De in het verzoekschrift genoemde vormen van zorg zijn gebaseerd op de medische verklaring, het zorgplan en het advies van de geneesheer-directeur. Deze vormen van zorg zijn door de rechtbank tijdens de mondelinge behandeling besproken. Gelet op het voorgaande acht de rechtbank de volgende vormen van verplichte zorg noodzakelijk om het ernstig nadeel af te wenden:
  • toedienen van medicatie, alsmede het verrichten van medische controles of andere medische handelingen en therapeutische maatregelen, ter behandeling van een psychische stoornis, dan wel vanwege die stoornis, ter behandeling van een somatische aandoening;
  • beperken van bewegingsvrijheid;
  • onderzoek aan kleding of lichaam;
  • onderzoek van de woon- of verblijfsruimte op gedrag-beïnvloedende middelen en gevaarlijke voorwerpen;
  • controleren op de aanwezigheid van gedrag-beïnvloedende middelen;
  • opnemen in een accommodatie.
Gebleken is dat insluiten en het toedienen van vocht en voeding niet noodzakelijk is om het ernstig nadeel af te wenden. Insluiten is de afgelopen maanden niet nodig geweest. Deze vormen van verplichte zorg zullen derhalve niet worden opgenomen in de zorgmachtiging.
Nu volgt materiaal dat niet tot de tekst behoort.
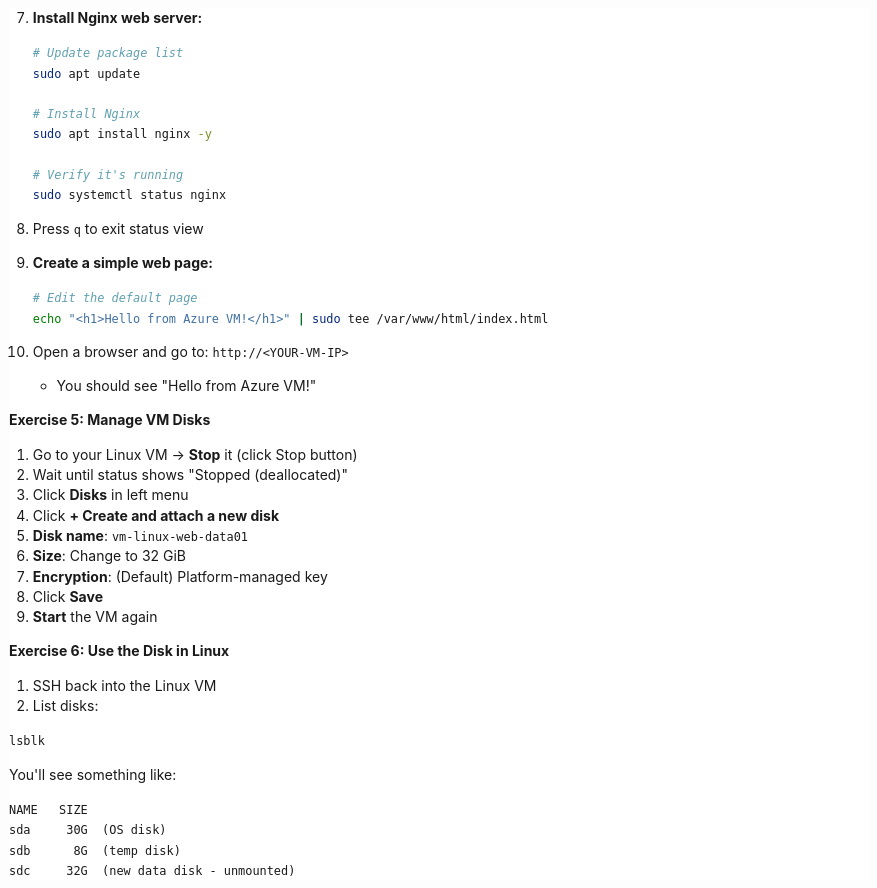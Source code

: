 7. **Install Nginx web server:**
      ```bash
      # Update package list
      sudo apt update
      
      # Install Nginx
      sudo apt install nginx -y
      
      # Verify it's running
      sudo systemctl status nginx
      ```

8. Press `q` to exit status view

9. **Create a simple web page:**
    ```bash
    # Edit the default page
    echo "<h1>Hello from Azure VM!</h1>" | sudo tee /var/www/html/index.html
    ```

10. Open a browser and go to: `http://<YOUR-VM-IP>`
    - You should see "Hello from Azure VM!"

**Exercise 5: Manage VM Disks**

1. Go to your Linux VM → **Stop** it (click Stop button)
2. Wait until status shows "Stopped (deallocated)"
3. Click **Disks** in left menu
4. Click **+ Create and attach a new disk**
5. **Disk name**: `vm-linux-web-data01`
6. **Size**: Change to 32 GiB
7. **Encryption**: (Default) Platform-managed key
8. Click **Save**
9. **Start** the VM again

**Exercise 6: Use the Disk in Linux**

1. SSH back into the Linux VM
2. List disks:
```bash
lsblk
```
You'll see something like:
```
NAME   SIZE
sda     30G  (OS disk)
sdb      8G  (temp disk)
sdc     32G  (new data disk - unmounted)
```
Er zijn geen minder bezwarende alternatieven die hetzelfde beoogde effect hebben.
De voorgestelde verplichte zorg is evenredig en naar verwachting effectief. Uit de stukken blijkt dat bij het bepalen van de juiste zorg rekening is gehouden met de voorwaarden die noodzakelijk zijn om deelname van betrokkene aan het maatschappelijk leven te bevorderen, alsmede met de veiligheid van betrokkene.
Gelet op het voorgaande is voldaan aan de criteria voor en doelen van verplichte zorg als bedoeld in de Wvggz. De zorgmachtiging zal worden verleend voor de (verzochte) duur van twaalf maanden, en geldt daarom tot en met 24 februari 2022.

De beslissing

De rechtbank:
verleent een zorgmachtiging ten aanzien van:
[naam betrokkene],
geboren op [geboortedatum betrokkene] , [geboorteplaats betrokkene] ,
inhoudende dat bij wijze van verplichte zorg de volgende maatregelen kunnen worden getroffen:
  • toedienen van medicatie, alsmede het verrichten van medische controles of andere medische handelingen en therapeutische maatregelen, ter behandeling van een psychische stoornis, dan wel vanwege die stoornis, ter behandeling van een somatische aandoening;
  • beperken van bewegingsvrijheid;
  • onderzoek aan kleding of lichaam;
  • onderzoek van de woon- of verblijfsruimte op gedrag-beïnvloedende middelen en gevaarlijke voorwerpen;
  • controleren op de aanwezigheid van gedrag-beïnvloedende middelen;
  • opnemen in een accommodatie;
bepaalt dat deze machtiging geldt tot en met 24 februari 2022;
wijst af het meer of anders verzochte.
Deze beschikking is gegeven door mr. E.C.M. de Klerk, rechter, en in het openbaar uitgesproken op 24 februari 2021 in aanwezigheid van de griffier.
Conc: SMe
Tegen deze beschikking staat het rechtsmiddel van cassatie open.